##### SOURCE DATA #####

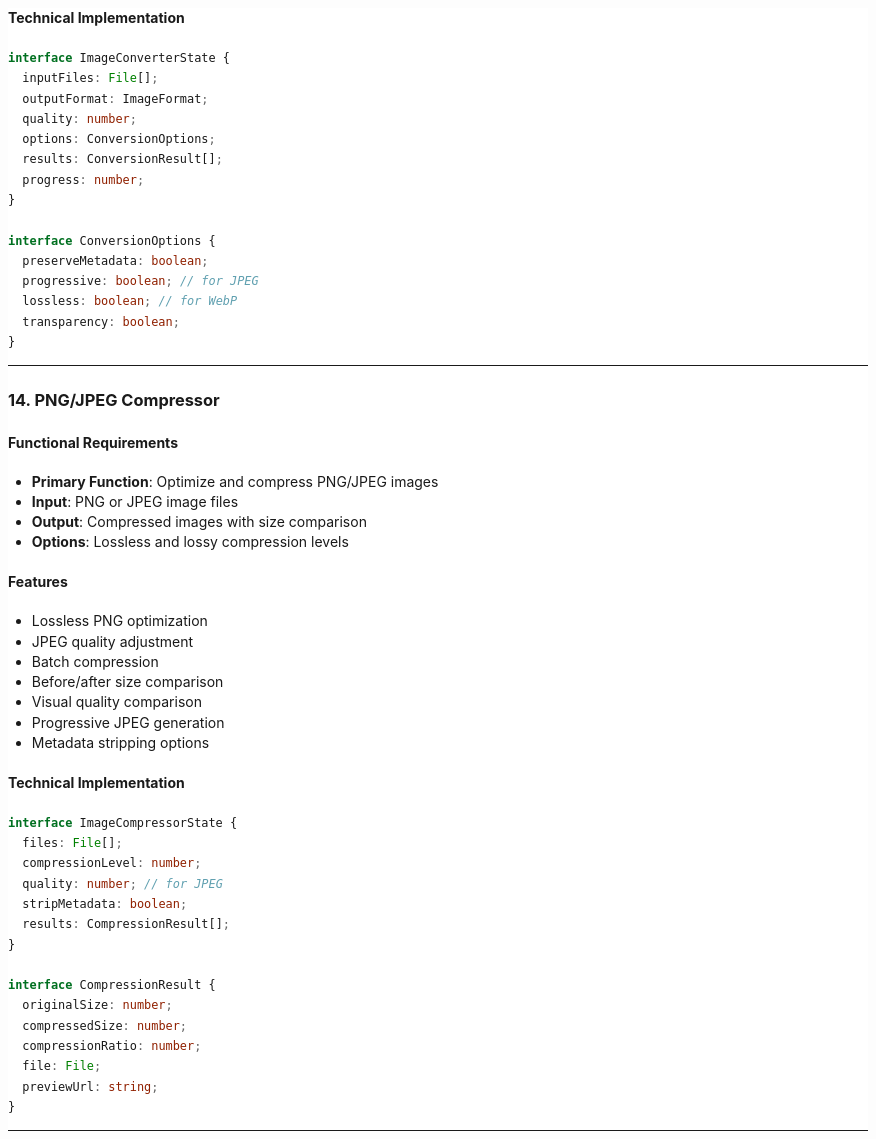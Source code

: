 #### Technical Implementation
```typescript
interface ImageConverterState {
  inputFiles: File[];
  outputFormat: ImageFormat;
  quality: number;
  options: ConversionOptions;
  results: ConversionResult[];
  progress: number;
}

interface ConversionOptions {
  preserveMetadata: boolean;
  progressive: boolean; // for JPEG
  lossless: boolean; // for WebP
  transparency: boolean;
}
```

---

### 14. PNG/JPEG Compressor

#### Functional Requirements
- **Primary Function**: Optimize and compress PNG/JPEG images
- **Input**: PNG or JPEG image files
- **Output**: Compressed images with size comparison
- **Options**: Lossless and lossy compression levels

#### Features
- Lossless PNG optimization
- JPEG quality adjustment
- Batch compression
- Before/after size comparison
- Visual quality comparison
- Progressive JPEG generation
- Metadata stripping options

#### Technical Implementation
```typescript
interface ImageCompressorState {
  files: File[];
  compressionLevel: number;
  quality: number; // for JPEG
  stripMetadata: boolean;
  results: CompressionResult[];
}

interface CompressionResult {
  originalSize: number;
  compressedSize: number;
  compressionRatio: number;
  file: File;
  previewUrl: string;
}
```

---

#####
##### SOURCE DATA #####

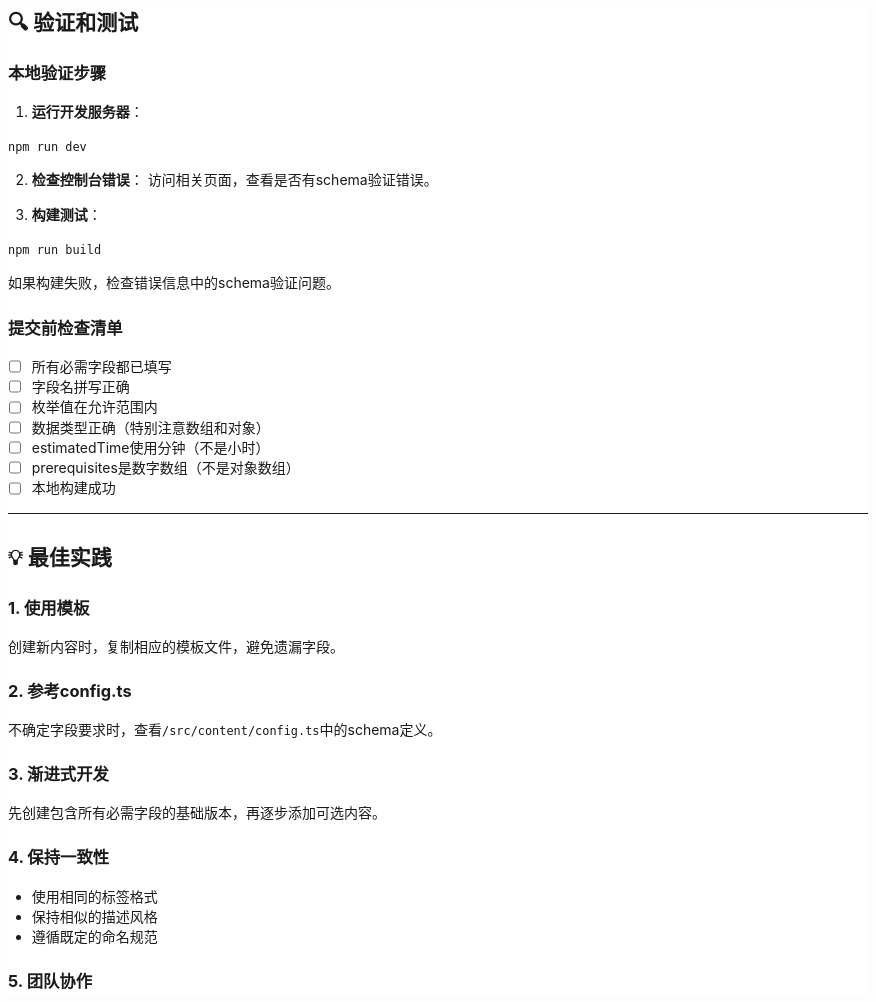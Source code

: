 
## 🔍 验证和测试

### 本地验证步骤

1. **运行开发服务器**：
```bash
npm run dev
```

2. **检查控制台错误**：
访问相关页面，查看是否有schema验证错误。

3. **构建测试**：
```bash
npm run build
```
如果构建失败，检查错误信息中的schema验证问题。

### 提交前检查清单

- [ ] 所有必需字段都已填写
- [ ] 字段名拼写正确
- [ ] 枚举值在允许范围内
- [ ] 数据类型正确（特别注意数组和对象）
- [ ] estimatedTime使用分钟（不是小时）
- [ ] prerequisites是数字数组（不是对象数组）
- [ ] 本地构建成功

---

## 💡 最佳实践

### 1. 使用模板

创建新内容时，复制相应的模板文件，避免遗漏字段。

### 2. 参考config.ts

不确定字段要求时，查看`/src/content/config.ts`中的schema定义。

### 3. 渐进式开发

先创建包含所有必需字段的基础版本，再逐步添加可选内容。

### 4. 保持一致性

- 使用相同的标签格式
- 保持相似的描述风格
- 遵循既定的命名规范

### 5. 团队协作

#####
##### SOURCE DATA #####

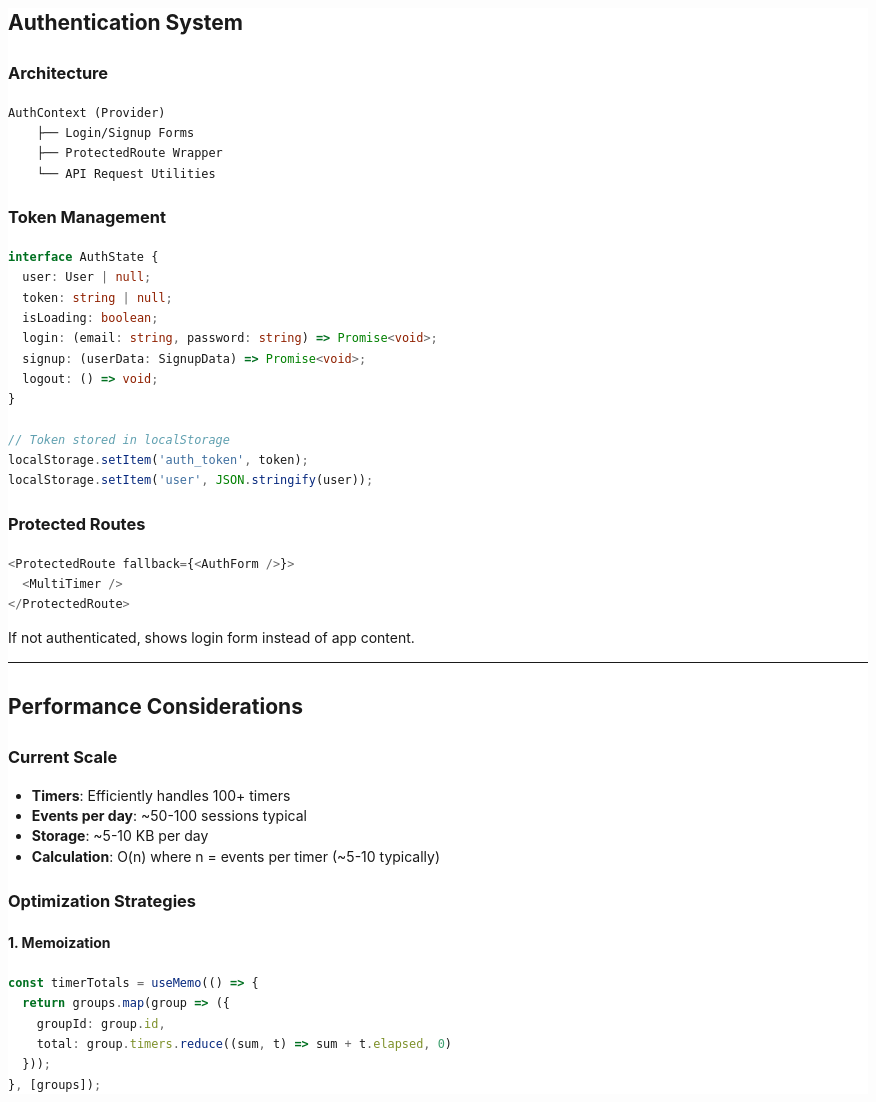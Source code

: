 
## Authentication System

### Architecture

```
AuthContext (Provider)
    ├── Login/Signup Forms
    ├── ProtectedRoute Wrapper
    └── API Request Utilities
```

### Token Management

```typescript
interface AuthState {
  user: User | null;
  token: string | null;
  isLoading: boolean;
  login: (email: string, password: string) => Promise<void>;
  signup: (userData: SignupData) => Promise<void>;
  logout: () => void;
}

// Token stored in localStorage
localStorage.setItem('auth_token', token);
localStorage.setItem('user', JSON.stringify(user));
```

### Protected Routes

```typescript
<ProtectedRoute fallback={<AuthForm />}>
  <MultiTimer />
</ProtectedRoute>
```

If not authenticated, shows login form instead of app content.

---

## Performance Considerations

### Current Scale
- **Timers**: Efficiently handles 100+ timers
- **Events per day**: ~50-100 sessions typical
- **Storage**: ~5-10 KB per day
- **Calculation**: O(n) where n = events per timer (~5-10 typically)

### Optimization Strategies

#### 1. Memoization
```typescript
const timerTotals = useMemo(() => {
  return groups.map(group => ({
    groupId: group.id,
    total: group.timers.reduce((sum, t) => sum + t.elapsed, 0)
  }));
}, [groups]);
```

#####

[WHAT IS REQUIRED] The line above containing "- [ ] prerequisites是数字数组（不是对象数组）", the line containing "### 5. 团队协作", and every line between them are to be transcribed exactly; no other line is wanted.

[ANSWER TO THIS PROBLEM]
- [ ] prerequisites是数字数组（不是对象数组）
- [ ] 本地构建成功

---

## 💡 最佳实践

### 1. 使用模板

创建新内容时，复制相应的模板文件，避免遗漏字段。

### 2. 参考config.ts

不确定字段要求时，查看`/src/content/config.ts`中的schema定义。

### 3. 渐进式开发

先创建包含所有必需字段的基础版本，再逐步添加可选内容。

### 4. 保持一致性

- 使用相同的标签格式
- 保持相似的描述风格
- 遵循既定的命名规范

### 5. 团队协作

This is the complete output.